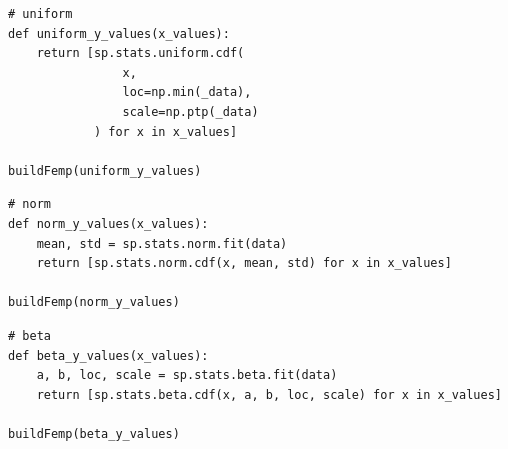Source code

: \documentclass[a4paper, 14pt]{extarticle}
\begin{document}
\begin{lstlisting}
# uniform
def uniform_y_values(x_values):
    return [sp.stats.uniform.cdf(
                x, 
                loc=np.min(_data), 
                scale=np.ptp(_data)
            ) for x in x_values]

buildFemp(uniform_y_values)
\end{lstlisting}

\begin{lstlisting}
# norm 
def norm_y_values(x_values):
    mean, std = sp.stats.norm.fit(data)
    return [sp.stats.norm.cdf(x, mean, std) for x in x_values]

buildFemp(norm_y_values)
\end{lstlisting}

\begin{lstlisting}
# beta 
def beta_y_values(x_values):
    a, b, loc, scale = sp.stats.beta.fit(data)
    return [sp.stats.beta.cdf(x, a, b, loc, scale) for x in x_values]

buildFemp(beta_y_values)
\end{lstlisting}
\end{document}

Exercise description — For each line in the entries that contains the string "scale", make a copy.

Result —
                scale=np.ptp(_data)
    a, b, loc, scale = sp.stats.beta.fit(data)
    return [sp.stats.beta.cdf(x, a, b, loc, scale) for x in x_values]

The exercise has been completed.